Un horizon politique incertain

Pourtant, cette vague de contestation manque d’encadrement politique et partisan qui la porterait et la canaliserait, et la gauche est elle-même éclatée entre partis et factions, divergences et alliances au sein du pouvoir et en-dehors. Dans ce contexte, l’initiative la plus marquante est sans doute la publication, par 57 personnalités indépendantes ou militants pour les droits humains, d’un communiqué annonçant la création du Comité national de défense des mouvements sociaux.

Il est bien difficile de dire à quoi aboutiront ces protestations, qui ne cessent de prendre de l’ampleur et de gagner du terrain dans le pays : appels à la désobéissance civile, siège des institutions de l’État, fermeture des routes, voire assaut contre des symboles de souveraineté pour en expulser les représentants locaux. Accusé d’indifférence, le gouvernement tente parfois de jouer les pompiers. Ministres et chef du gouvernement prennent ainsi en main les négociations avec les manifestants — qui sont du ressort des responsables locaux —, et des délégations de hauts responsables sont envoyées dans les gouvernorats éloignés en proie aux troubles.
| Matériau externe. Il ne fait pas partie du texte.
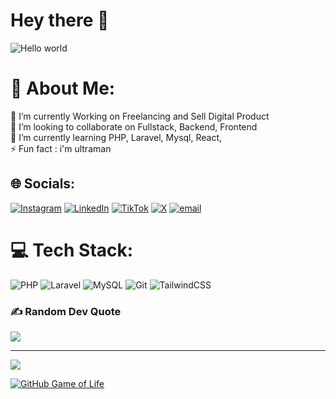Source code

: # Hey there :wave:

<img src="https://raw.githubusercontent.com/sagar-viradiya/sagar-viradiya/master/resources/banner.png" alt="Hello world">

# 💫 About Me:
🔭 I’m currently Working on Freelancing and Sell Digital Product <br>👯 I’m looking to collaborate on Fullstack, Backend, Frontend<br>🌱 I’m currently learning PHP, Laravel, Mysql, React, <br>⚡ Fun fact  : i'm ultraman<br>


## 🌐 Socials:
[![Instagram](https://img.shields.io/badge/Instagram-%23E4405F.svg?logo=Instagram&logoColor=white)](https://instagram.com/biwwhere_) [![LinkedIn](https://img.shields.io/badge/LinkedIn-%230077B5.svg?logo=linkedin&logoColor=white)](https://linkedin.com/in/biww) [![TikTok](https://img.shields.io/badge/TikTok-%23000000.svg?logo=TikTok&logoColor=white)](https://tiktok.com/@biwwaja0_0) [![X](https://img.shields.io/badge/X-black.svg?logo=X&logoColor=white)](https://x.com/biww_0) [![email](https://img.shields.io/badge/Email-D14836?logo=gmail&logoColor=white)](mailto:mochabdiefirdausridwan@gmail.com) 

# 💻 Tech Stack:
![PHP](https://img.shields.io/badge/php-%23777BB4.svg?style=for-the-badge&logo=php&logoColor=white) ![Laravel](https://img.shields.io/badge/laravel-%23FF2D20.svg?style=for-the-badge&logo=laravel&logoColor=white) ![MySQL](https://img.shields.io/badge/mysql-4479A1.svg?style=for-the-badge&logo=mysql&logoColor=white) ![Git](https://img.shields.io/badge/git-%23F05033.svg?style=for-the-badge&logo=git&logoColor=white) ![TailwindCSS](https://img.shields.io/badge/tailwindcss-%2338B2AC.svg?style=for-the-badge&logo=tailwind-css&logoColor=white)
### ✍️ Random Dev Quote
![](https://quotes-github-readme.vercel.app/api?type=horizontal&theme=light)

---
[![](https://visitcount.itsvg.in/api?id=invectus-dev&icon=7&color=1)](https://visitcount.itsvg.in)

[![GitHub Game of Life](https://github4life.herokuapp.com/ethomson.gif?z=6)](https://github4life.herokuapp.com/ethomson)

<!-- Proudly created with GPRM ( https://gprm.itsvg.in ) -->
Mais tout en réitérant les promesses de création d’emplois, de développement plus équilibré et de mise en œuvre de la « discrimination positive » prévue par l’article 12 de la nouvelle Constitution, le gouvernement s’engage auprès du FMI, des bailleurs de fonds et des investisseurs à abandonner le rôle d’État-providence en réduisant le nombre de fonctionnaires publics et la masse salariale, alors même qu’il fait face à des foules réclamant le droit à un emploi dans l’appareil de l’État et la rénovation des équipements publics, avec une répartition régionale plus juste des infrastructures de santé, d’enseignement, de routes et de communications. À droite comme à gauche, on s’interroge désormais sur une possible explosion sociale, qui serait pour certains une nouvelle révolution.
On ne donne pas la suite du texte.